Three bills that have passed through committee and will be considered by the full Wyoming House are:
- HB57, which would create a supervised, flexible, regulated fintech sandbox to test new products and services. Under the bill, “a person who makes an innovative financial product or service available to consumers in the financial technology sandbox may be granted a waiver of specified requirements imposed by statute or rule…if these statutes or rules do not currently permit the product or service to be made available to consumers.” Under HB57, companies would be required to submit an application for admission to the state’s fintech sandbox, and be subject to certain consumer protection and transparency provisions during their term.
- HB70, which would authorize the implementation of a blockchain-based commercial filing system for documents required to be filed with the secretary of state under certain provisions of Wyoming law. Unless superseded by subsequent legislation, the blockchain-based commercial filing system would be required to run in parallel alongside Wyoming’s existing system.

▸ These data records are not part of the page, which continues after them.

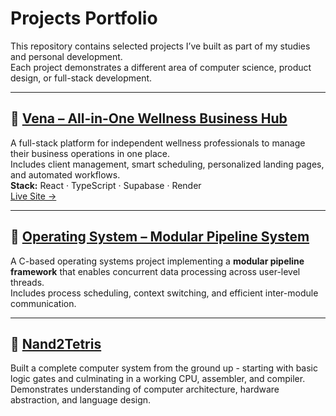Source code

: # Projects Portfolio

This repository contains selected projects I’ve built as part of my studies and personal development.  
Each project demonstrates a different area of computer science, product design, or full-stack development.

---

## 🔹 [Vena – All-in-One Wellness Business Hub](./Vena%20-%20All-in-One%20Wellness%20Business%20Hub)
A full-stack platform for independent wellness professionals to manage their business operations in one place.  
Includes client management, smart scheduling, personalized landing pages, and automated workflows.  
**Stack:** React · TypeScript · Supabase · Render  
[Live Site →](https://vena.software)

---

## 🔹 [Operating System – Modular Pipeline System](./Operating%20System)
A C-based operating systems project implementing a **modular pipeline framework** that enables concurrent data processing across user-level threads.  
Includes process scheduling, context switching, and efficient inter-module communication.

---

## 🔹 [Nand2Tetris](./Nand2Tetris)
Built a complete computer system from the ground up - starting with basic logic gates and culminating in a working CPU, assembler, and compiler.  
Demonstrates understanding of computer architecture, hardware abstraction, and language design.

- HB62, which would establish that “open blockchain tokens” with certain specified “consumptive” characteristics that were not marketed to initial buyers as a financial investment are (along with “virtual currency”) intangible personal property – and not securities – under Wyoming state law. Under the bill, “consumptive” is defined as “a circumstance when a token is exchangeable for, or provided for the receipt of, services, content or real or tangible personal property, including rights of access to services, content or real or tangible personal property.” HB62 would repeal the Wyoming law passed in 2018 that established an exemption for certain “open blockchain tokens” under the state’s securities laws. According to the legislative findings set forth in HB62, such open blockchain tokens (as defined in both HB62 and the 2018 law) are not securities because a person who is sold that token cannot receive a cash payment or share of profits from a developer, but would instead receive a fixed amount of, or access rights to, consumptive goods or services; and, not being securities, there is no need to specifically exempt offers or sales of such tokens from the state’s securities laws. While the question of whether token sales are securities transactions subject to regulation under the federal securities laws is a fact-specific inquiry and remains not entirely settled, HB62 would carve out a subset of token sales from being classified as such under Wyoming state law.
Beyond these bills, the Wyoming legislature is considering other blockchain-related bills, including HB74 (which would enable the creation of special purpose depository banks that may be better suited to handle the elevated and unique risks relating to customer identification, anti-money laundering and beneficial ownership requirements posed by businesses using blockchain or dealing in digital assets) and HB185 (which would authorize Wyoming corporations to issue “certificate tokens” in lieu of stock certificates). Finally, this past Friday, the Wyoming legislature introduced SF125, a sweeping bill that would, among other things, facilitate qualified custodianship of digital assets as well as specify a taxonomy of digital assets and their treatment under the Uniform Commercial Code.
Blockchain businesses, as well as regulators, policymakers and legal practitioners, would do well to keep a close eye on the legal framework for blockchain and digital assets fast-developing in Wyoming’s legislative laboratory.